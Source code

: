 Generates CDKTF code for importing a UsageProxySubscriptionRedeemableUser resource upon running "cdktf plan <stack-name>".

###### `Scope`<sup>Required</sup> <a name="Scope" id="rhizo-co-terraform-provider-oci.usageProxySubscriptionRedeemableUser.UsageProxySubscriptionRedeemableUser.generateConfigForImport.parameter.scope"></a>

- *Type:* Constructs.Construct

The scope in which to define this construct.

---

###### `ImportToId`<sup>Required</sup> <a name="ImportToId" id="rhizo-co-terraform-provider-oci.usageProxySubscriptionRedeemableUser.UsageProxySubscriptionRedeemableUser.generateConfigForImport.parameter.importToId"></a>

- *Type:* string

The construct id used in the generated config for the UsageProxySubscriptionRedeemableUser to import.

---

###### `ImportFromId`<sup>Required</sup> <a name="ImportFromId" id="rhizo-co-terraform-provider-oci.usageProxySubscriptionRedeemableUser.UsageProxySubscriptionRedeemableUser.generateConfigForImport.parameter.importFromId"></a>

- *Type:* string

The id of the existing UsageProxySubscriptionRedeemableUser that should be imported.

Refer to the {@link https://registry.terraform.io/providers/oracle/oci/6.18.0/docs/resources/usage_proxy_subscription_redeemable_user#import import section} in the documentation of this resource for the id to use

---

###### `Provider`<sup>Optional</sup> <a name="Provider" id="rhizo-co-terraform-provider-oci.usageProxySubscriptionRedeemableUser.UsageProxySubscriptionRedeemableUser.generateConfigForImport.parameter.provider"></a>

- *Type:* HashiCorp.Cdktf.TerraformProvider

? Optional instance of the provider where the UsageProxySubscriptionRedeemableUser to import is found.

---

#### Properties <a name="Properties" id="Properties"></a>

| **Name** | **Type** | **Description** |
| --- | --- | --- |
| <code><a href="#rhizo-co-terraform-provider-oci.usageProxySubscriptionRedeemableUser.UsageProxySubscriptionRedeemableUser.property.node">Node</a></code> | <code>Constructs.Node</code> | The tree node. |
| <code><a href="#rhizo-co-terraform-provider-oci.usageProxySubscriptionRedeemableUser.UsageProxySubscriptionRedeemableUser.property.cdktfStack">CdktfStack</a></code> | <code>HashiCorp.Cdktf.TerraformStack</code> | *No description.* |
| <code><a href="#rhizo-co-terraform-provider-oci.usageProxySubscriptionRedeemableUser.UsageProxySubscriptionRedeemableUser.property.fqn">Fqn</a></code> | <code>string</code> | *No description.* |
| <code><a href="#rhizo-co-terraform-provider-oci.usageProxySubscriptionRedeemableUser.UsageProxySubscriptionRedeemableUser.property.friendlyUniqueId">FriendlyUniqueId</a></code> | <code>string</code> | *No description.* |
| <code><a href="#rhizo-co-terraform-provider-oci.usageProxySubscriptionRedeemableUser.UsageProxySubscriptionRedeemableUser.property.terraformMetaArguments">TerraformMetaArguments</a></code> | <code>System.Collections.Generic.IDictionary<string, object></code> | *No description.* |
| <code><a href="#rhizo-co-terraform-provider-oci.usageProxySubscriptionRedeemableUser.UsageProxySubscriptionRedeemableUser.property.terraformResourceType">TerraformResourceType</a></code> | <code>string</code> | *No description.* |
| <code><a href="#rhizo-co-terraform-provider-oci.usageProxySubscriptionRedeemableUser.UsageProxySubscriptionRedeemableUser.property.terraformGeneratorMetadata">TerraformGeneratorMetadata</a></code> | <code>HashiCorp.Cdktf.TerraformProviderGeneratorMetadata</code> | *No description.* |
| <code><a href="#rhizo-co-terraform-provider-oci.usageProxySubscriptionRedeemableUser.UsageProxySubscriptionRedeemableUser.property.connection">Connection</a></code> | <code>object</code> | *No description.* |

::::::

**TASK GOAL:** Please go through the entries and show every line with the word "this".

**SOLVED PROBLEM:**
The scope in which to define this construct.
Refer to the {@link https://registry.terraform.io/providers/oracle/oci/6.18.0/docs/resources/usage_proxy_subscription_redeemable_user#import import section} in the documentation of this resource for the id to use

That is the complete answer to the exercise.